The list in conjunction with standard deviation gives an overall indication of performance volatility.

--offenders=5 produces additional output in the report that looks something like the following example:

 Best
   1. 2009-01-12T10:11:49-07:00 db1 postgres[4692] -- 4.833 ms
   2. 2009-01-12T10:31:19-07:00 db1 postgres[1937] -- 4.849 ms
   3. 2009-01-12T09:16:20-07:00 db1 postgres[20294] -- 4.864 ms
   4. 2009-01-12T10:16:54-07:00 db1 postgres[20955] -- 4.867 ms
   5. 2009-01-12T10:32:16-07:00 db1 postgres[5010] -- 4.871 ms

 Worst
   1. 2009-01-12T10:00:07-07:00 db1 postgres[2804] -- 2175.650 ms
   2. 2009-01-12T09:30:07-07:00 db1 postgres[2804] -- 2090.914 ms
   3. 2009-01-12T10:00:18-07:00 db1 postgres[2804] -- 2046.608 ms
   4. 2009-01-12T09:30:10-07:00 db1 postgres[2804] -- 1954.604 ms
   5. 2009-01-12T11:20:11-07:00 db1 postgres[2804] -- 1788.576 ms

BUGS

If queries contain exceptionally long IN lists, the regex that attempts to flatten them can run into a perl recursion limit. In that event, the query will keep the placeholders of the IN list, making it unique compared to the same query with a different cardinality of list params in the same IN. This deficiency should only surface on IN lists with composite parameters [e.g., IN ((?,?,...,?),(?,?,...,?),...,(?,?,...,?))]. For scalar IN lists, there should be no such limit.

AUTHOR

Original code: Mark Johnson (mark@endpoint.com), End Point Corp.
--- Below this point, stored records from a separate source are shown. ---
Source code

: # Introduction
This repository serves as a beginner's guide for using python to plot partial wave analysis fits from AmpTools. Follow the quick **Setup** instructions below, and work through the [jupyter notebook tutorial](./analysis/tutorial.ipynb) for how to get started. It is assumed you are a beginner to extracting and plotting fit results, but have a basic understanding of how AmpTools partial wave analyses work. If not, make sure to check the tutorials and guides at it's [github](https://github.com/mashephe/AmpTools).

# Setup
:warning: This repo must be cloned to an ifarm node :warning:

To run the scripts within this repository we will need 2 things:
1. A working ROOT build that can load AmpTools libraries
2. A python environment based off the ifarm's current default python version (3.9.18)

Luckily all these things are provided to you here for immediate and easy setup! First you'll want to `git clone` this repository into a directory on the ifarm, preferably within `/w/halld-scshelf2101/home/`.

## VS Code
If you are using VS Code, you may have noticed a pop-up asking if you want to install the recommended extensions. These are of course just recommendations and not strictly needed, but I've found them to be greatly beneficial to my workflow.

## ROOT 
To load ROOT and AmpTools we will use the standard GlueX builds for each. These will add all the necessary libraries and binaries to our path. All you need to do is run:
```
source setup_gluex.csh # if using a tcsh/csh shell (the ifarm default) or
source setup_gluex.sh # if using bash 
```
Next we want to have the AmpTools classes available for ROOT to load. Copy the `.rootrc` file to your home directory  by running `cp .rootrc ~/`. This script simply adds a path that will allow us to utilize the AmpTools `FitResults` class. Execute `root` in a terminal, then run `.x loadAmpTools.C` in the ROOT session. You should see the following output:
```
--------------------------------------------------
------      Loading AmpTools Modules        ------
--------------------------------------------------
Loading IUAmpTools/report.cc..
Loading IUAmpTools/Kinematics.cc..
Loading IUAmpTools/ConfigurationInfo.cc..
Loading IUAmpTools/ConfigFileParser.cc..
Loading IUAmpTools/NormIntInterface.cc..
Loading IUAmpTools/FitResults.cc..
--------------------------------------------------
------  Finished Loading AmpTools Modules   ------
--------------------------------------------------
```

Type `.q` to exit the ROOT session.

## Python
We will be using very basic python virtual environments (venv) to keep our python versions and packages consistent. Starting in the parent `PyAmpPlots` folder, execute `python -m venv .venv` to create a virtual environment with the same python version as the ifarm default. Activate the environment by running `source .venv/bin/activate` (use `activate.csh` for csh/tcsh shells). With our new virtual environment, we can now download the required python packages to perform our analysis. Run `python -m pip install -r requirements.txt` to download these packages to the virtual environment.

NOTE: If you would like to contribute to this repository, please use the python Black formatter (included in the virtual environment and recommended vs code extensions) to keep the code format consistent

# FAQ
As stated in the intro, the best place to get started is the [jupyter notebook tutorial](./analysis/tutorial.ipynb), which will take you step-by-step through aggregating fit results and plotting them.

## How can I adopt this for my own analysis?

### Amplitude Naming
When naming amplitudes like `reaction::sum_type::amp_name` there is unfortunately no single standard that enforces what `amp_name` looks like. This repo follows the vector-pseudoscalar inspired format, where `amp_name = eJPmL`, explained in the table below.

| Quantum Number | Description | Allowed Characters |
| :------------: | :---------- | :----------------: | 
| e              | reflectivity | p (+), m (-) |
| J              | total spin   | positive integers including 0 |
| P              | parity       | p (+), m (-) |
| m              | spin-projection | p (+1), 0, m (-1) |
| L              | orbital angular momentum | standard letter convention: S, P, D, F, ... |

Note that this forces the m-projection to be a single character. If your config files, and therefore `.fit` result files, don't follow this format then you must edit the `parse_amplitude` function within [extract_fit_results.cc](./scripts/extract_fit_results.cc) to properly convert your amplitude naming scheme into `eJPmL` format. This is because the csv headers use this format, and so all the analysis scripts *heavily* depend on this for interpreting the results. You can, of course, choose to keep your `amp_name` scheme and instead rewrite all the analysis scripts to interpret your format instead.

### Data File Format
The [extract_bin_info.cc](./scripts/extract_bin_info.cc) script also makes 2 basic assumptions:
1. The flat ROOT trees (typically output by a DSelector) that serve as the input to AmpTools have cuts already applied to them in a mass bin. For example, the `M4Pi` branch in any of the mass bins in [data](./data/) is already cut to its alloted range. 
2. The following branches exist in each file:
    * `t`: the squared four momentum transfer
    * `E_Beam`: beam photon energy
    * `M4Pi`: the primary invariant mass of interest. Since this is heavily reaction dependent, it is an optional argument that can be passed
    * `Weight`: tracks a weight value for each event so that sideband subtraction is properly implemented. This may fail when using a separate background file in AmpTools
Contributions: Ethan Rowe (ethan@endpoint.com), End Point Corp. Greg Sabino Mullane (greg@endpoint.com), End Point Corp. Daniel Browning (db@endpoint.com), End Point Corp. Joshua Tolley <josh@endpoint.com>, End Point Corp. Abraham Ingersoll <abe@abe.us>

LICENSE AND COPYRIGHT

This module is free software; you can redistribute it and/or modify it under the same terms as Perl itself. See the LICENSE file.